Source information:

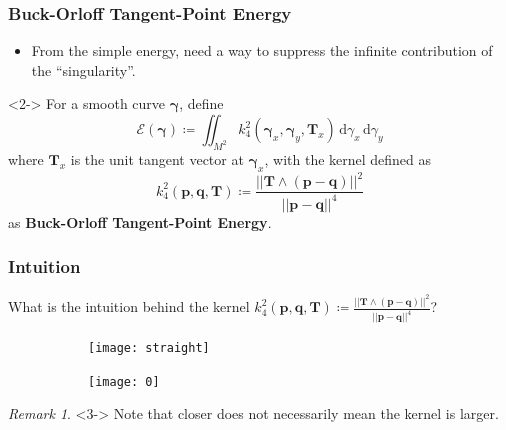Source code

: \documentclass{beamer}
\theoremstyle{remark}
\newtheorem{remark}{Remark}
\newcommand{\gammabf}{\boldsymbol{\gamma}}
\newcommand{\intd}{\, \text{d}}
\newcommand{\norm}[1]{\lvert \lvert #1 \rvert \rvert}
\begin{document}
\begin{frame}
    \frametitle{Buck-Orloff Tangent-Point Energy}
    \begin{itemize}
        \item From the simple energy, need a way to suppress the infinite contribution of the ``singularity''.
    \end{itemize}
    \begin{definition}<2->
        For a smooth curve $\gammabf$, define
        \begin{equation*}
            \mathcal{E} \left( \gammabf \right) \coloneqq \iint_{M^2} k_{4}^2 \left( \gammabf_x, \gammabf_y, \mathbf{T}_x \right) \intd \gamma_x \intd \gamma_y
        \end{equation*}
        where $\mathbf{T}_x$ is the unit tangent vector at $\gammabf_x$,
        with the kernel defined as
        \begin{equation*}
            k_4^2 \left( \mathbf{p}, \mathbf{q}, \mathbf{T} \right) \coloneqq \frac{\norm{\mathbf{T} \wedge \left( \mathbf{p} - \mathbf{q} \right)}^{2}}{\norm{\mathbf{p} - \mathbf{q}}^{4}}
        \end{equation*}
        as \textbf{Buck-Orloff Tangent-Point Energy}.\cite{BO1995}
    \end{definition}
\end{frame}

\begin{frame}
    \frametitle{Intuition}
    What is the intuition behind the kernel $k_4^2 \left( \mathbf{p}, \mathbf{q}, \mathbf{T} \right) \coloneqq \frac{\norm{\mathbf{T} \wedge \left( \mathbf{p} - \mathbf{q} \right)}^{2}}{\norm{\mathbf{p} - \mathbf{q}}^{4}}$?

    {
        \begin{figure}[h]
            \centering
            \begin{subfigure}[b]{0.48\textwidth}
                \centering
                \texttt{[image: straight]}
            \end{subfigure}
            \begin{subfigure}[b]{0.48\textwidth}
                \centering
                \texttt{[image: 0]}
            \end{subfigure}
        \end{figure}
    }

    \begin{remark}<3->
        Note that closer does not necessarily mean the kernel is larger.
    \end{remark}
\end{frame}
\end{document}
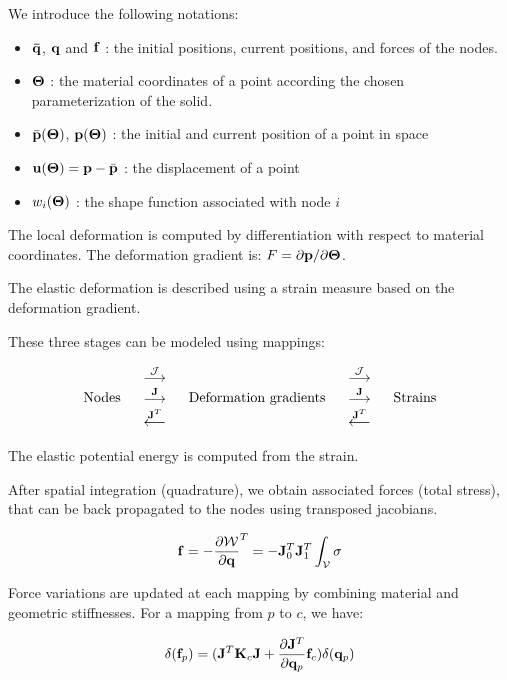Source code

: We introduce the following notations:
\begin{itemize}
 \item $\mathbf{{\bar{q}}}$, $\mathbf{{q}}$ and $\mathbf{{f}}$ : the initial positions, current positions, and forces of the nodes.
 \item $\mathbf{{\Theta}}$ : the material coordinates of a point according the chosen parameterization of the solid.
 \item $\bar{\mathbf{{p}}}(\mathbf{{\Theta}})$, $\mathbf{{p}} (\mathbf{{\Theta}})$ : the initial and current position of a point in space
 \item $\mathbf{{u}} (\mathbf{{\Theta}}) =\mathbf{{p}}-\bar{\mathbf{{p}}}$ : the displacement of a point
 \item $w_i(\mathbf{{\Theta}})$ : the shape function associated with node $i$
\end{itemize}

The local deformation is computed by differentiation with respect to material coordinates. The deformation gradient is: $F = \partial \mathbf{{p}} / \partial \mathbf{{\Theta}}$.

The elastic deformation is described using a strain measure based on the deformation gradient. 

These three stages can be modeled using \sofa{} mappings:

\begin{equation}
\left. \begin{array}{ccccc}
\mbox{Nodes}  & \left. \begin{array}{c} \stackrel{\mathbf{\mathcal{J}}}{\longrightarrow} \\ \stackrel{\mathbf{{J}}}{\longrightarrow} \\ \stackrel{\mathbf{{J}}^T}{\longleftarrow} \end{array}\right. &   \mbox{Deformation gradients} & \left. \begin{array}{c} \stackrel{\mathbf{\mathcal{J}}}{\longrightarrow} \\ \stackrel{\mathbf{{J}}}{\longrightarrow} \\ \stackrel{\mathbf{{J}}^T}{\longleftarrow} \end{array}\right. &  \mbox{Strains}
\end{array}\right. 
\end{equation}

The elastic potential energy is computed from the strain. 

After spatial integration (quadrature), we obtain associated forces (total stress), that can be back propagated to the nodes using transposed jacobians.

\begin{equation}\label{eq:f}
 \mathbf{{\mathbf{{f}}}} = - \frac{\partial \mathcal{W}}{\partial \mathbf{{q}}}^T =  - \mathbf{{J}}^T_0\mathbf{{J}}^T_1 \int_{\mathcal{V}} \sigma
\end{equation}

Force variations are updated at each mapping by combining material and geometric stiffnesses. For a mapping from $p$ to $c$, we have:

\begin{equation}
 \delta(\mathbf{{\mathbf{{f}}}}_p) = ( \mathbf{{J}}^T \mathbf{{K}}_c \mathbf{{J}} + \frac{\partial \mathbf{{J}}^T}{\partial \mathbf{{q}}_p} \mathbf{{\mathbf{{f}}}}_c ) \delta(\mathbf{{q}}_p) 
\end{equation}

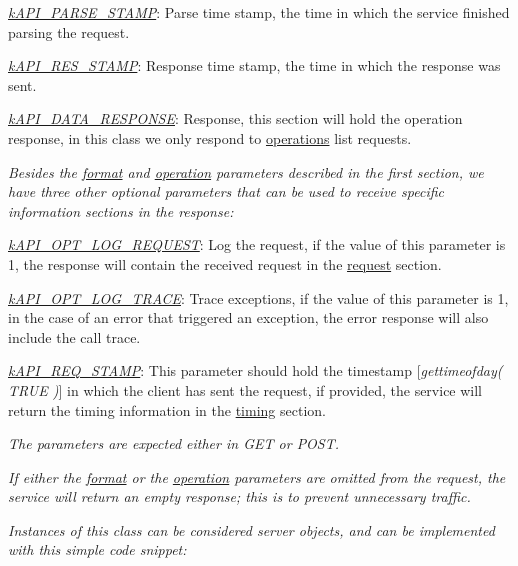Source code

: {\begin{DoxyItemize}
\begin{DoxyItemize}
\item {\itshape \hyperlink{}{k\-A\-P\-I\-\_\-\-P\-A\-R\-S\-E\-\_\-\-S\-T\-A\-M\-P}}\-: Parse time stamp, the time in which the service finished parsing the request. 
\item {\itshape \hyperlink{}{k\-A\-P\-I\-\_\-\-R\-E\-S\-\_\-\-S\-T\-A\-M\-P}}\-: Response time stamp, the time in which the response was sent. 
\end{DoxyItemize}
\item {\itshape \hyperlink{}{k\-A\-P\-I\-\_\-\-D\-A\-T\-A\-\_\-\-R\-E\-S\-P\-O\-N\-S\-E}}\-: Response, this section will hold the operation response, in this class we only respond to \hyperlink{}{operations} list requests. 
\end{DoxyItemize}}

{\itshape Besides the \hyperlink{}{format} and \hyperlink{}{operation} parameters described in the first section, we have three other optional parameters that can be used to receive specific information sections in the response\-:}

{\itshape 
\begin{DoxyItemize}
\item {\itshape \hyperlink{}{k\-A\-P\-I\-\_\-\-O\-P\-T\-\_\-\-L\-O\-G\-\_\-\-R\-E\-Q\-U\-E\-S\-T}}\-: Log the request, if the value of this parameter is 1, the response will contain the received request in the \hyperlink{}{request} section. 
\item {\itshape \hyperlink{}{k\-A\-P\-I\-\_\-\-O\-P\-T\-\_\-\-L\-O\-G\-\_\-\-T\-R\-A\-C\-E}}\-: Trace exceptions, if the value of this parameter is 1, in the case of an error that triggered an exception, the error response will also include the call trace. 
\item {\itshape \hyperlink{}{k\-A\-P\-I\-\_\-\-R\-E\-Q\-\_\-\-S\-T\-A\-M\-P}}\-: This parameter should hold the timestamp \mbox{[}{\itshape gettimeofday( T\-R\-U\-E )}\mbox{]} in which the client has sent the request, if provided, the service will return the timing information in the \hyperlink{}{timing} section. 
\end{DoxyItemize}}

{\itshape The parameters are expected either in {\itshape G\-E\-T} or {\itshape P\-O\-S\-T}.}

{\itshape If either the \hyperlink{}{format} or the \hyperlink{}{operation} parameters are omitted from the request, the service will return an empty response; this is to prevent unnecessary traffic.}

{\itshape Instances of this class can be considered server objects, and can be implemented with this simple code snippet\-:}

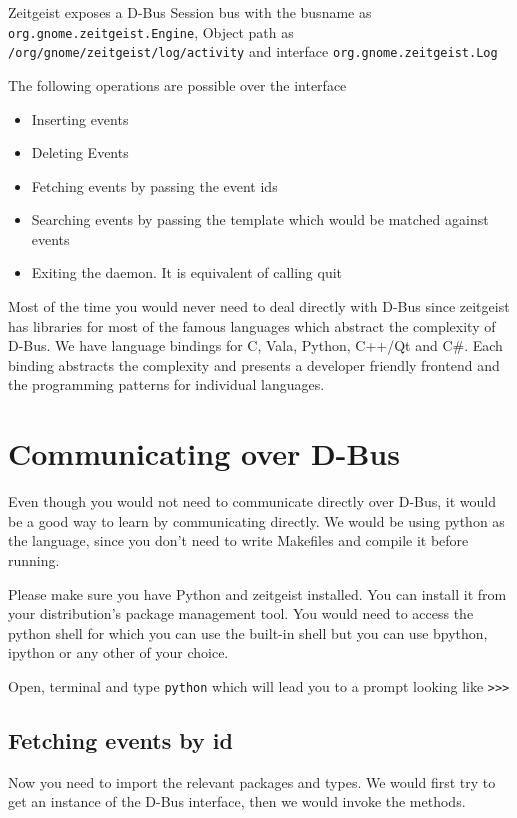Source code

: Zeitgeist exposes a D-Bus Session bus with the busname as \texttt{org.gnome.zeitgeist.Engine}, 
Object path as \texttt{/org/gnome/zeitgeist/log/activity} and interface 
\texttt{org.gnome.zeitgeist.Log}


The following operations are possible over the interface

\begin{itemize}
\item Inserting events
\item Deleting Events
\item Fetching events by passing the event ids
\item Searching events by passing the template which would be matched against events
\item Exiting the daemon. It is equivalent of calling quit
\end{itemize}

Most of the time you would never need to deal directly with D-Bus since zeitgeist has 
libraries for most of the famous languages which abstract the complexity of D-Bus. We 
have language bindings for C, Vala, Python, C++/Qt and C\#. Each binding abstracts the 
complexity and presents a developer friendly frontend and the programming patterns 
for individual languages.

\section{Communicating over D-Bus}

Even though you would not need to communicate directly over D-Bus, it would be a good 
way to learn by communicating directly. We would be using python as the language, since 
you don't need to write Makefiles and compile it before running.

Please make sure you have Python and zeitgeist installed. You can install it from your 
distribution's package management tool. You would need to access the python shell for 
which you can use the built-in shell but you can use bpython, ipython or any other 
of your choice.

Open, terminal and type \texttt{python} which will lead you to a prompt looking like 
\texttt{>>>}

\subsection{Fetching events by id}

Now you need to import the relevant packages and types. We would first try to get an 
instance of the D-Bus interface, then we would invoke the methods.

Description of the task: All lines above that include the word "associated" should be located and copied.

Task answer:
 \item $w_i(\mathbf{{\Theta}})$ : the shape function associated with node $i$
After spatial integration (quadrature), we obtain associated forces (total stress), that can be back propagated to the nodes using transposed jacobians.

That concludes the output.